金曜 駐車場(7)
斬撃を叩き込んだ大谷がうつ伏せに倒れる。首筋から尻の辺りにまで刻まれた切り傷から血が流れ、冬服の黒に滲む。
動かない体を見下ろしていた結は、突如として、膝から地面に崩れ落ちた。輪転が解かれ、“遺産”が解除される。精彩を欠いた髪色と”威装”を纏ったまま、肩で呼吸を繰り返す。しばらくそうしたまま、風に揺れる髪の先っぽを見つめる。
足先から力が抜け、首が頭を支えることに不満を言い出す。自身を襲う虚脱感、一週間前まで感じていたはずのそれをずいぶんと久しく感じながら、少女は頭がぼんやりと霞んでいくのに任せた。
消えるというのはこういうことだ。執着するものない心境は、安らぎを得たともいえるが、果たしてそれが幸せだと言えるのか。
とにかく結は、体から感覚が消えていくことに、抗おうとしなかった。
本当なら9年前に終わっていた人生だ、未練はない。もういいのだと思う。
「…」
もういい、でも、その前に。
結はゆっくりと膝を立て、腰を上げようとし、体勢を崩して尻から座りこむ。やめてしまおうかと思ったが、あの時似たような姿勢だったことを思い出し、もう一度立ち上がろうとする。杖代わりの無い体が大いにふらつくのを何とか堪えて、よろよろと校舎へ近づく。
仰向けになった鴎の体の前で、ぺたりと座りこむ。その顔を見つめ、先ほど伝えてくれた言葉を思い出す。
きっと自分は、ずっと誰かにああ言ってほしかった。やっと巡り合ったその誰かの口が動くことは、もうない。
大谷は自分のせいだと言っていた。やっぱりそれはその通りだ。自分が殺したのだ。
視界が滲む。胸に広がる悔恨が、頬を伝った。隠しもせずに涙を流すのはもう随分と久しぶりだが、そんなことは毛ほども意識されなかった。
「うぅっ、うっ」
喉が鳴り、涙が零れ落ちる。肩が小刻みに震え、背中の動きに合わせて嗚咽が漏れる。ついに抑えきれずに、声を上げた。母がいなくなった日と同じ、赤子のように結は泣いた。
もう何が何だか分からないほどぼやけた瞳で、もう一度鴎の顔を見る。涙のせいか、その瞼が動いたように見えた。
「…?」
しゃくり上げながら、呆然とする。ゆっくりと右手を鴎の鼻先にやると、わずかに風が当たる。更にゆっくりと顔を近づけ、鴎の胸に密着させた。確かに耳を打つ心臓の鼓動。
生きている。
数秒経って理解すると大粒の涙があふれる。両手で掴んだ鴎の手を握りしめる。そこから伝わった熱が胸いっぱいに広がった。目頭まで届いた気がして、結は顔を上に向ける。月光の柔らかい光が、少女の姿を照らしていた。
ひとしきり大泣きした後、結は鴎の顔を見つめながら、どうして無事なのかを考える。それ自体は喜ばしいがあのカエルの攻撃は直撃していたし、そのすぐ後に自分が確かめた時は、間違いなく呼吸が止まっていた。あの破壊力を思うと、呼吸が止まる程度の打撲だと考えるのには疑問が残る。
しかし今の鴎の体には外傷が無いようだ。まさか治ったというのか?そんな再生力は、それこそあのカエルの領分だ。
そこで結の背を、堪えようのない怖気が襲った。考えをまとめ切らないまま、後ろを振り返る。そこには、地面に広がる血だまりだけがあった。

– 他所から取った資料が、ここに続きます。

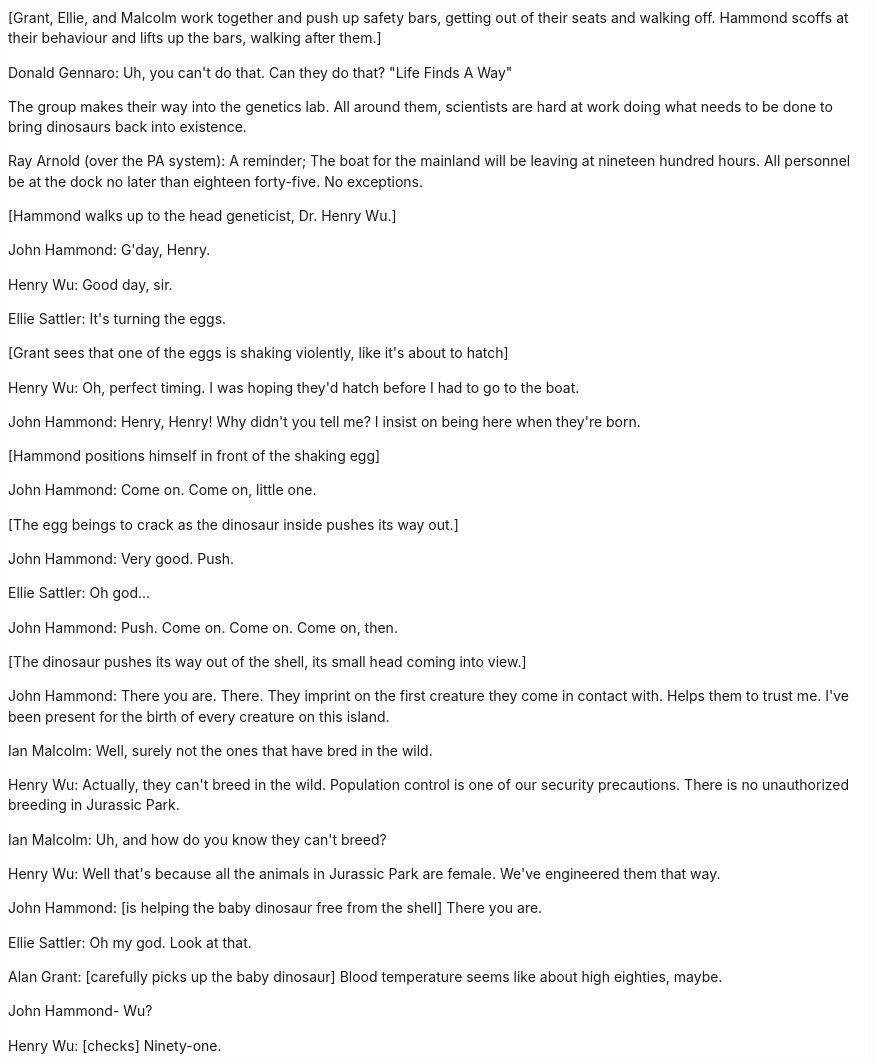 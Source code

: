 [Grant, Ellie, and Malcolm work together and push up safety bars, getting out of their seats and walking off. Hammond scoffs at their behaviour and lifts up the bars, walking after them.]

Donald Gennaro: Uh, you can't do that. Can they do that?
"Life Finds A Way"

The group makes their way into the genetics lab. All around them, scientists are hard at work doing what needs to be done to bring dinosaurs back into existence.

Ray Arnold (over the PA system): A reminder; The boat for the mainland will be leaving at nineteen hundred hours. All personnel be at the dock no later than eighteen forty-five. No exceptions.

[Hammond walks up to the head geneticist, Dr. Henry Wu.]

John Hammond: G'day, Henry.

Henry Wu: Good day, sir.

Ellie Sattler: It's turning the eggs.

[Grant sees that one of the eggs is shaking violently, like it's about to hatch]

Henry Wu: Oh, perfect timing. I was hoping they'd hatch before I had to go to the boat.

John Hammond: Henry, Henry! Why didn't you tell me? I insist on being here when they're born.

[Hammond positions himself in front of the shaking egg]

John Hammond: Come on. Come on, little one.

[The egg beings to crack as the dinosaur inside pushes its way out.]

John Hammond: Very good. Push.

Ellie Sattler: Oh god...

John Hammond: Push. Come on. Come on. Come on, then.

[The dinosaur pushes its way out of the shell, its small head coming into view.]

John Hammond: There you are. There. They imprint on the first creature they come in contact with. Helps them to trust me. I've been present for the birth of every creature on this island.

Ian Malcolm: Well, surely not the ones that have bred in the wild.

Henry Wu: Actually, they can't breed in the wild. Population control is one of our security precautions. There is no unauthorized breeding in Jurassic Park.

Ian Malcolm: Uh, and how do you know they can't breed?

Henry Wu: Well that's because all the animals in Jurassic Park are female. We've engineered them that way.

John Hammond: [is helping the baby dinosaur free from the shell] There you are.

Ellie Sattler: Oh my god. Look at that.

Alan Grant: [carefully picks up the baby dinosaur] Blood temperature seems like about high eighties, maybe.

John Hammond- Wu?

Henry Wu: [checks] Ninety-one.
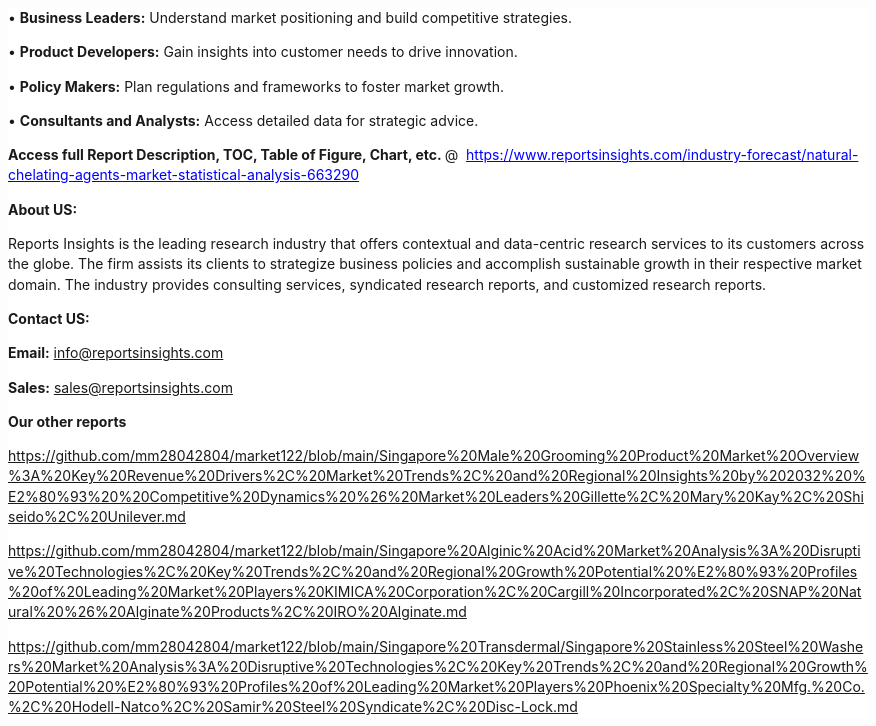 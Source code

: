 • <strong>Business Leaders:</strong> Understand market positioning and build competitive strategies.

• <strong>Product Developers:</strong> Gain insights into customer needs to drive innovation.

• <strong>Policy Makers:</strong> Plan regulations and frameworks to foster market growth.

• <strong>Consultants and Analysts:</strong> Access detailed data for strategic advice.
</ul>
<strong>Access full Report Description, TOC, Table of Figure, Chart, etc. </strong>@  <a href=https://www.reportsinsights.com/industry-forecast/natural-chelating-agents-market-statistical-analysis-663290 style=color:#0000ff;>https://www.reportsinsights.com/industry-forecast/natural-chelating-agents-market-statistical-analysis-663290</a></font>

<strong><strong>About US</strong>:</strong>

Reports Insights is the leading research industry that offers contextual and data-centric research services to its customers across the globe. The firm assists its clients to strategize business policies and accomplish sustainable growth in their respective market domain. The industry provides consulting services, syndicated research reports, and customized research reports.

<strong>Contact US:</strong>

<p class=""""><b>Email:</b> <a href=mailto:info@reportsinsights.com>info@reportsinsights.com</a></p>
<p class=""""><b>Sales:</b> <a href=mailto:sales@reportsinsights.com>sales@reportsinsights.com</a></p>

<strong>Our other reports</strong>

<a href=https://github.com/mm28042804/market122/blob/main/Singapore%20Male%20Grooming%20Product%20Market%20Overview%3A%20Key%20Revenue%20Drivers%2C%20Market%20Trends%2C%20and%20Regional%20Insights%20by%202032%20%E2%80%93%20%20Competitive%20Dynamics%20%26%20Market%20Leaders%20Gillette%2C%20Mary%20Kay%2C%20Shiseido%2C%20Unilever.md>https://github.com/mm28042804/market122/blob/main/Singapore%20Male%20Grooming%20Product%20Market%20Overview%3A%20Key%20Revenue%20Drivers%2C%20Market%20Trends%2C%20and%20Regional%20Insights%20by%202032%20%E2%80%93%20%20Competitive%20Dynamics%20%26%20Market%20Leaders%20Gillette%2C%20Mary%20Kay%2C%20Shiseido%2C%20Unilever.md</a>

<a href=https://github.com/mm28042804/market122/blob/main/Singapore%20Alginic%20Acid%20Market%20Analysis%3A%20Disruptive%20Technologies%2C%20Key%20Trends%2C%20and%20Regional%20Growth%20Potential%20%E2%80%93%20Profiles%20of%20Leading%20Market%20Players%20KIMICA%20Corporation%2C%20Cargill%20Incorporated%2C%20SNAP%20Natural%20%26%20Alginate%20Products%2C%20IRO%20Alginate.md>https://github.com/mm28042804/market122/blob/main/Singapore%20Alginic%20Acid%20Market%20Analysis%3A%20Disruptive%20Technologies%2C%20Key%20Trends%2C%20and%20Regional%20Growth%20Potential%20%E2%80%93%20Profiles%20of%20Leading%20Market%20Players%20KIMICA%20Corporation%2C%20Cargill%20Incorporated%2C%20SNAP%20Natural%20%26%20Alginate%20Products%2C%20IRO%20Alginate.md</a>

<a href=https://github.com/mm28042804/market122/blob/main/Singapore%20Transdermal/Singapore%20Stainless%20Steel%20Washers%20Market%20Analysis%3A%20Disruptive%20Technologies%2C%20Key%20Trends%2C%20and%20Regional%20Growth%20Potential%20%E2%80%93%20Profiles%20of%20Leading%20Market%20Players%20Phoenix%20Specialty%20Mfg.%20Co.%2C%20Hodell-Natco%2C%20Samir%20Steel%20Syndicate%2C%20Disc-Lock.md>https://github.com/mm28042804/market122/blob/main/Singapore%20Transdermal/Singapore%20Stainless%20Steel%20Washers%20Market%20Analysis%3A%20Disruptive%20Technologies%2C%20Key%20Trends%2C%20and%20Regional%20Growth%20Potential%20%E2%80%93%20Profiles%20of%20Leading%20Market%20Players%20Phoenix%20Specialty%20Mfg.%20Co.%2C%20Hodell-Natco%2C%20Samir%20Steel%20Syndicate%2C%20Disc-Lock.md</a>

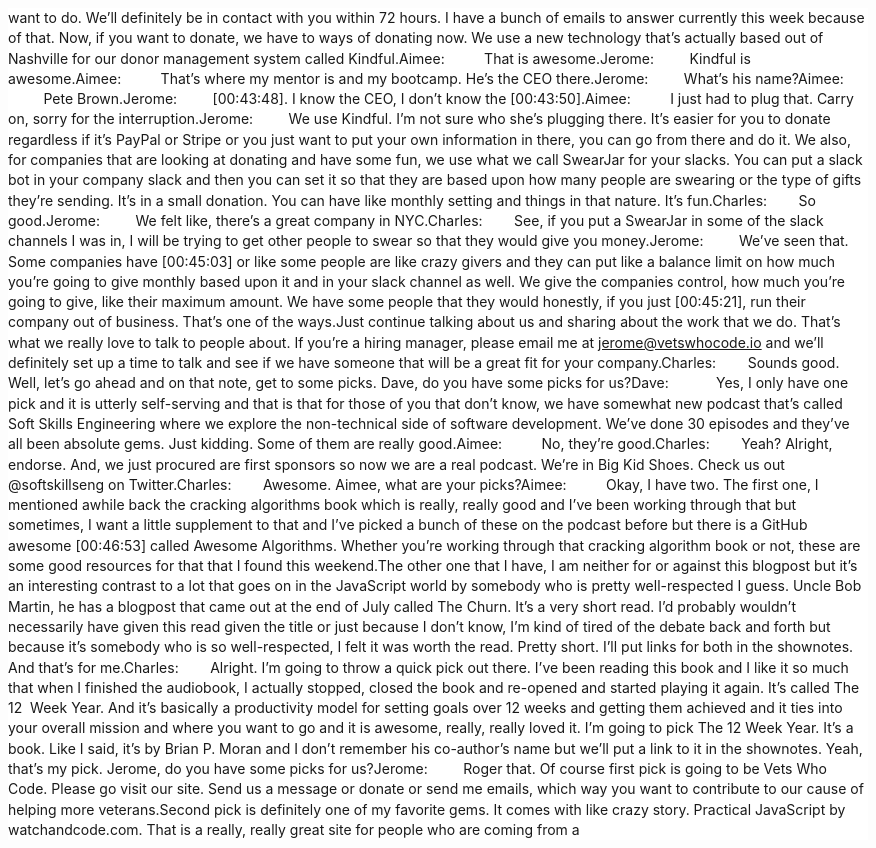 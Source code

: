 want to do. We’ll definitely be in contact with you within 72 hours. I have a bunch of emails to answer currently this week because of that. Now, if you want to donate, we have to ways of donating now. We use a new technology that’s actually based out of Nashville for our donor management system called Kindful.Aimee: &nbsp;&nbsp;&nbsp;&nbsp;&nbsp;&nbsp;&nbsp;&nbsp; That is awesome.Jerome: &nbsp;&nbsp;&nbsp;&nbsp;&nbsp;&nbsp;&nbsp; Kindful is awesome.Aimee: &nbsp;&nbsp;&nbsp;&nbsp;&nbsp;&nbsp;&nbsp;&nbsp; That’s where my mentor is and my bootcamp. He’s the CEO there.Jerome: &nbsp;&nbsp;&nbsp;&nbsp;&nbsp;&nbsp;&nbsp; What’s his name?Aimee: &nbsp;&nbsp;&nbsp;&nbsp;&nbsp;&nbsp;&nbsp;&nbsp; Pete Brown.Jerome: &nbsp;&nbsp;&nbsp;&nbsp;&nbsp;&nbsp;&nbsp; [00:43:48]. I know the CEO, I don’t know the [00:43:50].Aimee: &nbsp;&nbsp;&nbsp;&nbsp;&nbsp;&nbsp;&nbsp;&nbsp; I just had to plug that. Carry on, sorry for the interruption.Jerome: &nbsp;&nbsp;&nbsp;&nbsp;&nbsp;&nbsp;&nbsp; We use Kindful. I’m not sure who she’s plugging there. It’s easier for you to donate regardless if it’s PayPal or Stripe or you just want to put your own information in there, you can go from there and do it. We also, for companies that are looking at donating and have some fun, we use what we call SwearJar for your slacks. You can put a slack bot in your company slack and then you can set it so that they are based upon how many people are swearing or the type of gifts they’re sending. It’s in a small donation. You can have like monthly setting and things in that nature. It’s fun.Charles: &nbsp;&nbsp;&nbsp;&nbsp;&nbsp;&nbsp; So good.Jerome: &nbsp;&nbsp;&nbsp;&nbsp;&nbsp;&nbsp;&nbsp; We felt like, there’s a great company in NYC.Charles: &nbsp;&nbsp;&nbsp;&nbsp;&nbsp;&nbsp; See, if you put a SwearJar in some of the slack channels I was in, I will be trying to get other people to swear so that they would give you money.Jerome: &nbsp;&nbsp;&nbsp;&nbsp;&nbsp;&nbsp;&nbsp; We’ve seen that. Some companies have [00:45:03] or like some people are like crazy givers and they can put like a balance limit on how much you’re going to give monthly based upon it and in your slack channel as well. We give the companies control, how much you’re going to give, like their maximum amount. We have some people that they would honestly, if you just [00:45:21], run their company out of business. That’s one of the ways.Just continue talking about us and sharing about the work that we do. That’s what we really love to talk to people about. If you’re a hiring manager, please email me at jerome@vetswhocode.io and we’ll definitely set up a time to talk and see if we have someone that will be a great fit for your company.Charles: &nbsp;&nbsp;&nbsp;&nbsp;&nbsp;&nbsp; Sounds good. Well, let’s go ahead and on that note, get to some picks. Dave, do you have some picks for us?Dave: &nbsp;&nbsp;&nbsp;&nbsp;&nbsp;&nbsp;&nbsp;&nbsp;&nbsp;&nbsp; Yes, I only have one pick and it is utterly self-serving and that is that for those of you that don’t know, we have somewhat new podcast that’s called Soft Skills Engineering where we explore the non-technical side of software development. We’ve done 30 episodes and they’ve all been absolute gems. Just kidding. Some of them are really good.Aimee: &nbsp;&nbsp;&nbsp;&nbsp;&nbsp;&nbsp;&nbsp;&nbsp; No, they’re good.Charles: &nbsp;&nbsp;&nbsp;&nbsp;&nbsp;&nbsp; Yeah? Alright, endorse. And, we just procured are first sponsors so now we are a real podcast. We’re in Big Kid Shoes. Check us out @softskillseng on Twitter.Charles: &nbsp;&nbsp;&nbsp;&nbsp;&nbsp;&nbsp; Awesome. Aimee, what are your picks?Aimee: &nbsp;&nbsp;&nbsp;&nbsp;&nbsp;&nbsp;&nbsp;&nbsp; Okay, I have two. The first one, I mentioned awhile back the cracking algorithms book which is really, really good and I’ve been working through that but sometimes, I want a little supplement to that and I’ve picked a bunch of these on the podcast before but there is a GitHub awesome [00:46:53] called Awesome Algorithms. Whether you’re working through that cracking algorithm book or not, these are some good resources for that that I found this weekend.The other one that I have, I am neither for or against this blogpost but it’s an interesting contrast to a lot that goes on in the JavaScript world by somebody who is pretty well-respected I guess. Uncle Bob Martin, he has a blogpost that came out at the end of July called The Churn. It’s a very short read. I’d probably wouldn’t necessarily have given this read given the title or just because I don’t know, I’m kind of tired of the debate back and forth but because it’s somebody who is so well-respected, I felt it was worth the read. Pretty short. I’ll put links for both in the shownotes. And that’s for me.Charles: &nbsp;&nbsp;&nbsp;&nbsp;&nbsp;&nbsp; Alright. I’m going to throw a quick pick out there. I’ve been reading this book and I like it so much that when I finished the audiobook, I actually stopped, closed the book and re-opened and started playing it again. It’s called The 12 &nbsp;Week Year. And it’s basically a productivity model for setting goals over 12 weeks and getting them achieved and it ties into your overall mission and where you want to go and it is awesome, really, really loved it. I’m going to pick The 12 Week Year. It’s a book. Like I said, it’s by Brian P. Moran and I don’t remember his co-author’s name but we’ll put a link to it in the shownotes. Yeah, that’s my pick. Jerome, do you have some picks for us?Jerome: &nbsp;&nbsp;&nbsp;&nbsp;&nbsp;&nbsp;&nbsp; Roger that. Of course first pick is going to be Vets Who Code. Please go visit our site. Send us a message or donate or send me emails, which way you want to contribute to our cause of helping more veterans.Second pick is definitely one of my favorite gems. It comes with like crazy story. Practical JavaScript by watchandcode.com. That is a really, really great site for people who are coming from a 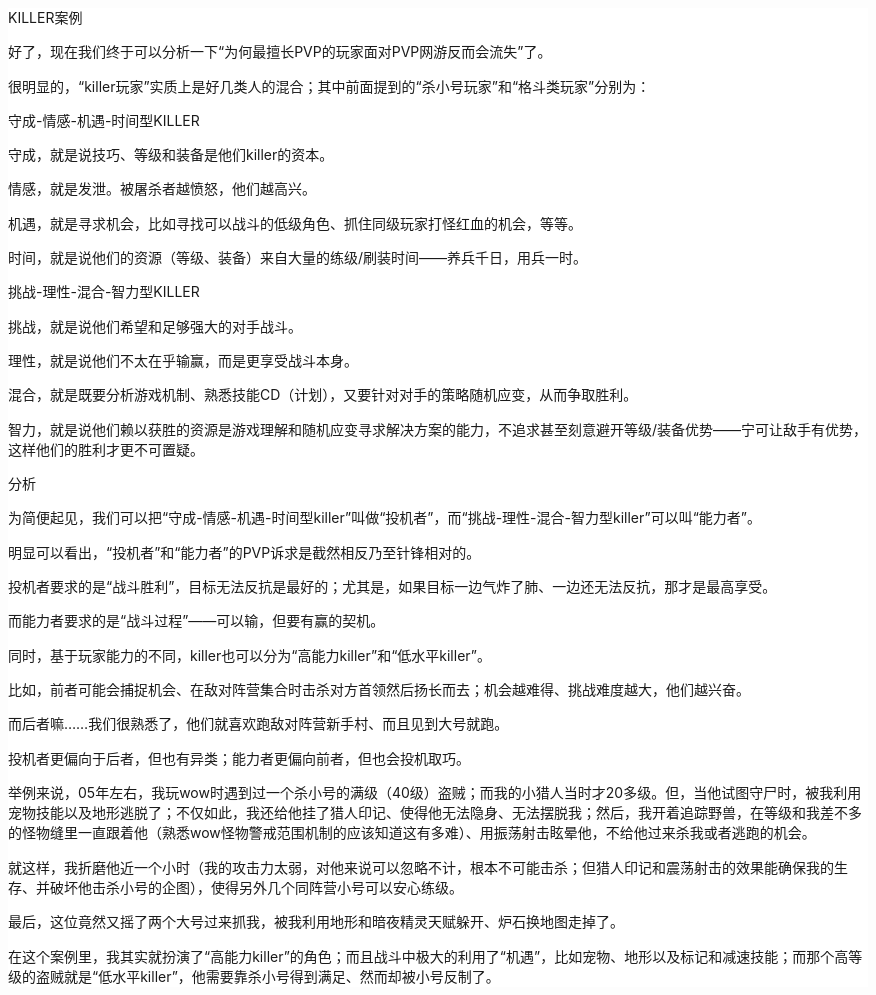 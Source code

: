 
KILLER案例

好了，现在我们终于可以分析一下“为何最擅长PVP的玩家面对PVP网游反而会流失”了。




很明显的，“killer玩家”实质上是好几类人的混合；其中前面提到的“杀小号玩家”和“格斗类玩家”分别为：


守成-情感-机遇-时间型KILLER

守成，就是说技巧、等级和装备是他们killer的资本。

情感，就是发泄。被屠杀者越愤怒，他们越高兴。

机遇，就是寻求机会，比如寻找可以战斗的低级角色、抓住同级玩家打怪红血的机会，等等。

时间，就是说他们的资源（等级、装备）来自大量的练级/刷装时间——养兵千日，用兵一时。


挑战-理性-混合-智力型KILLER

挑战，就是说他们希望和足够强大的对手战斗。

理性，就是说他们不太在乎输赢，而是更享受战斗本身。

混合，就是既要分析游戏机制、熟悉技能CD（计划），又要针对对手的策略随机应变，从而争取胜利。

智力，就是说他们赖以获胜的资源是游戏理解和随机应变寻求解决方案的能力，不追求甚至刻意避开等级/装备优势——宁可让敌手有优势，这样他们的胜利才更不可置疑。


分析

为简便起见，我们可以把“守成-情感-机遇-时间型killer”叫做“投机者”，而“挑战-理性-混合-智力型killer”可以叫“能力者”。




明显可以看出，“投机者”和“能力者”的PVP诉求是截然相反乃至针锋相对的。

投机者要求的是“战斗胜利”，目标无法反抗是最好的；尤其是，如果目标一边气炸了肺、一边还无法反抗，那才是最高享受。

而能力者要求的是“战斗过程”——可以输，但要有赢的契机。




同时，基于玩家能力的不同，killer也可以分为“高能力killer”和“低水平killer”。

比如，前者可能会捕捉机会、在敌对阵营集合时击杀对方首领然后扬长而去；机会越难得、挑战难度越大，他们越兴奋。

而后者嘛……我们很熟悉了，他们就喜欢跑敌对阵营新手村、而且见到大号就跑。

投机者更偏向于后者，但也有异类；能力者更偏向前者，但也会投机取巧。




举例来说，05年左右，我玩wow时遇到过一个杀小号的满级（40级）盗贼；而我的小猎人当时才20多级。但，当他试图守尸时，被我利用宠物技能以及地形逃脱了；不仅如此，我还给他挂了猎人印记、使得他无法隐身、无法摆脱我；然后，我开着追踪野兽，在等级和我差不多的怪物缝里一直跟着他（熟悉wow怪物警戒范围机制的应该知道这有多难）、用振荡射击眩晕他，不给他过来杀我或者逃跑的机会。

就这样，我折磨他近一个小时（我的攻击力太弱，对他来说可以忽略不计，根本不可能击杀；但猎人印记和震荡射击的效果能确保我的生存、并破坏他击杀小号的企图），使得另外几个同阵营小号可以安心练级。

最后，这位竟然又摇了两个大号过来抓我，被我利用地形和暗夜精灵天赋躲开、炉石换地图走掉了。




在这个案例里，我其实就扮演了“高能力killer”的角色；而且战斗中极大的利用了“机遇”，比如宠物、地形以及标记和减速技能；而那个高等级的盗贼就是“低水平killer”，他需要靠杀小号得到满足、然而却被小号反制了。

すぐさま立ち上がり、威装を纏う。“遺産”を起動し、風を周囲に送った。その範囲が学校の敷地内すべてまで広がったことに驚きつつ、そうするまでもなかったことに気付いた。
ぽつぽつと、血痕が続いていたのだ。
結は鴎の方を振り返り、じっと視線を送った後、血の道をなぞるように歩き出した。
光の届かない校舎の中、目を凝らしながら進むと、荒い息遣いが聞こえる。罠に注意しながら音の方へ歩く。
一階の水飲み場、壁にもたれるようにして、大谷栞里は座っていた。頼りない呼吸を続けながら、結の足音に反応したように頭を上げる。不健康な青白さの顔に焦燥を色濃く浮き出ていた。
結は無言のまま近づく。数秒間の見つめ合い、しばらくすると薙刀が突き刺さる音がした。